On 7 January 2015, it was announced that the European release of the album would be pushed back yet again to 16 February 2015, featuring a revised track listing, including the new version of "Doing It" featuring Rita Ora, as well as the tracks "So Over You" and "Red Balloon".

Promotion

XCX's first high-profile performance of "Boom Clap" was at the 2014 MTV Video Music Awards pre-show on 24 August. She later sang "Boom Clap", followed by "Break the Rules", at the 2014 MTV Europe Music Awards, the American Music Awards of 2014, and on Saturday Night Live. In support of the album, Charli embarked on the Girl Power North America Tour in 2014. The tour kicked off in Orlando, Florida, on 26 September and concluded in San Francisco, California, on 25 October. She also performed the tracks from Sucker as part of her set for the Jingle Ball Tour 2014, and supported Katy Perry on European dates of her Prismatic World Tour in February and March 2015. Charli further promoted the album by embarking on an eight-date UK tour in 2015, which began in Brighton on 24 March and ended in Birmingham on 2 April.

Singles

"Boom Clap", the first single released from Sucker, was released worldwide on 17 June 2014. It was originally part of the soundtrack album for The Fault in Our Stars.

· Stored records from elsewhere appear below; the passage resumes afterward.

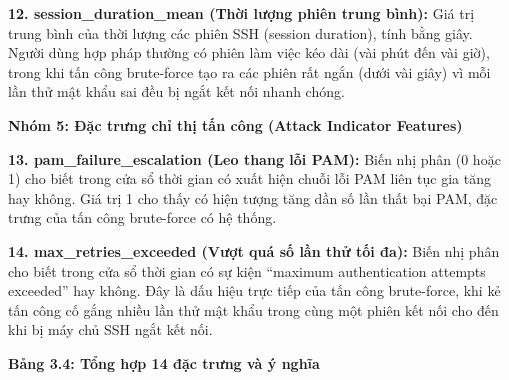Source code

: \documentclass[
  a4paper]{report}
\begin{document}
\textbf{12. session\_duration\_mean (Thời lượng phiên trung bình):} Giá
trị trung bình của thời lượng các phiên SSH (session duration), tính
bằng giây. Người dùng hợp pháp thường có phiên làm việc kéo dài (vài
phút đến vài giờ), trong khi tấn công brute-force tạo ra các phiên rất
ngắn (dưới vài giây) vì mỗi lần thử mật khẩu sai đều bị ngắt kết nối
nhanh chóng.

\textbf{Nhóm 5: Đặc trưng chỉ thị tấn công (Attack Indicator Features)}

\textbf{13. pam\_failure\_escalation (Leo thang lỗi PAM):} Biến nhị phân
(0 hoặc 1) cho biết trong cửa sổ thời gian có xuất hiện chuỗi lỗi PAM
liên tục gia tăng hay không. Giá trị 1 cho thấy có hiện tượng tăng dần
số lần thất bại PAM, đặc trưng của tấn công brute-force có hệ thống.

\textbf{14. max\_retries\_exceeded (Vượt quá số lần thử tối đa):} Biến
nhị phân cho biết trong cửa sổ thời gian có sự kiện ``maximum
authentication attempts exceeded'' hay không. Đây là dấu hiệu trực tiếp
của tấn công brute-force, khi kẻ tấn công cố gắng nhiều lần thử mật khẩu
trong cùng một phiên kết nối cho đến khi bị máy chủ SSH ngắt kết nối.

\textbf{Bảng 3.4: Tổng hợp 14 đặc trưng và ý nghĩa}
\end{document}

The song was a commercial success, peaking at number six on the UK Singles Chart and number eight on the Billboard Hot 100. The song has since sold more than one million copies in the United States, receiving platinum certification by the Recording Industry Association of America, and has been certified silver by the British Phonographic Industry. There are two existing mixes of this song: the first and original one is heard on the film, the film's soundtrack, and the music video shot in Amsterdam; the second mix is heard on the music video shot in Japan and in this album.

"Break the Rules" was released as the second single from the album. The song and its accompanying music video were released on 25 August 2014. The song was moderately successful, reaching number four in Germany, number six in Austria, number 10 in Australia and the top 40 in Belgium, France, Norway and in Charli's native UK. Moreover, the song peaked at number 91 on the US Billboard Hot 100, her second consecutive entry on the chart.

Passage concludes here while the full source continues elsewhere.